While we read romances for the love stories, we often encounter wonderful friendships, between the hero and heroine, same-sex friendships, and/or platonic friendships. Friendships are important in any romance as they add texture, depth, comic relief, and often prevent either the hero or heroine from living in isolation. Friendships are critical as well to character-based romances where plotting is secondary. Our own Laurie Likes Books, who believes Julia Quinn writes friendship better than just about any other romance author, asked her to talk about the importance of friendship.
When I started writing my first book, I didn’t have the entire plot mapped out, nor did I know everything about all the characters, but there was one thing I knew I wanted to include: a strong friendship between two women who were the same age and rank.It seemed to me that romance novels had succeeded in portraying strong male friendship, but I rarely saw strong female relationships. Encounters between women seemed to fall into the following categories:
- Our fair heroine and the dotty old aunt who is really smarter than everyone thinks.
- Our fair heroine and the innocent younger sister she wants to care for and protect at all costs.
- Our fair heroine and the trusty servant.
- Our fair heroine and the witch-villainess from hell.
Now, there is nothing wrong with these plot elements. At least I hope not, because I’ve used some of them! But it never seemed like romance heroine’s had the kind of friends I have – the women you gossip with, the women you cry with, the women you can go without seeing for 2 years, and then when you do, it’s like you saw them just yesterday.
And so I gave Emma, the heroine of Splendid, a cousin. Belle was actually prettier than Emma, and I broke a few rules by making Belle the object of the villain’s desires, not Emma. And then I had them talk about things that women talk about with each other. When Emma nearly loses her virginity, well, of course Belle is going to want to know about it, and so she practically ties Emma up until she tells all. That’s what friends do, after all.
Female friendship also plays a role in my newest book, Everything & the Moon. Victoria, the heroine, has a very real relationship with her sister. They are devoted to one another, but they tease and bicker they way I do with my sisters. When Victoria confides in Ellie that she thinks she has fallen in love, Ellie counters with, “I don’t believe that for one second.” Victoria is miffed with this response and says so, to which Ellie counters, “Who in Bellfield could you possibly fall in love with?”
With encounters like these, I wanted to show the heroine in a supportive yet teasing friendship with another woman. This makes Victoria’s situation all the more poignant when, seven years later, she is on her own and feeling very very alone. She knows what it is like to have a real friend, and it hurts all the more to be lonely.

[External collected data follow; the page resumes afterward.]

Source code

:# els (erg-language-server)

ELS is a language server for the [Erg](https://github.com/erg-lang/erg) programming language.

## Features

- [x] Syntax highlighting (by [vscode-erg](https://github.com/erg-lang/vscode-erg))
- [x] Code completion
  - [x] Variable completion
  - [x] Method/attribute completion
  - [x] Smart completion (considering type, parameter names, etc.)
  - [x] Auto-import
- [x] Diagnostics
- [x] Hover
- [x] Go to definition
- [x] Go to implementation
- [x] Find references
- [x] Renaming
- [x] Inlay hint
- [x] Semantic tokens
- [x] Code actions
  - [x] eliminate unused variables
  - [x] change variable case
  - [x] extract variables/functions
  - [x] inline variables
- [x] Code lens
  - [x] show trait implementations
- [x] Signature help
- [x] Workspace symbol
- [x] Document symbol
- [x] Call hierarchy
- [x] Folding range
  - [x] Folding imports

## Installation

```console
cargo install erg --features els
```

Another type of relationship that I felt was lacking in romance novels is the platonic male-female relationship. Granted, this type of friendship is more common today than it was in 1816, but I figured it wasn’t impossible, so while I was writing Splendid, I added William Dunford to the mix. Dunford was friends with everyone, but especially Belle, and this friendship lasted through three books. In Splendid, they plot to get the hero and heroine together. Dancing at Midnight (in which Belle falls in love with John Blackwood) contains a scene which I think typifies Belle’s and Dunford’s friendship perfectly:
“Someday,” Belle interrupted in a low voice, her finger jabbing at him, “you’re going to meet the woman of your dreams, and then I’m going to make your life miserable.””Afraid not, my dear Arabella. The woman of my dreams is such a paragon she couldn’t possibly exist.”
“Oh, please,” Belle snorted. “I bet that within a year you’ll be tied up, lag-shackled, and loving it.”
Dunford leaned forward, resting his elbows on his knees. “I’ll take that bet. How much are you willing to lose?”
“How much are you willing to lose?”
Dunford loses this bet in Minx, of course, but not before Belle helps him out, taking his love interest under her wing and showing her London.
Finally, I have also tried to write books in which the hero and heroine actually like– one another. Nothing bugs me more than the “I hate you I hate you I hate you. . . Oh, why can’t you tell how much I love you?” sort of romance. Even in Everything & the Moon, where Robert and Victoria are furious with one another for a fair portion of the book, the groundwork for their friendship is laid in the beginning. When the fall in love, they also become friends. And so, when they forgive one another, it is believable, and the reader understands why, after so much pain, they still want to be together. The best partnerships, after all, are ones in which we can be friends as well as lovers.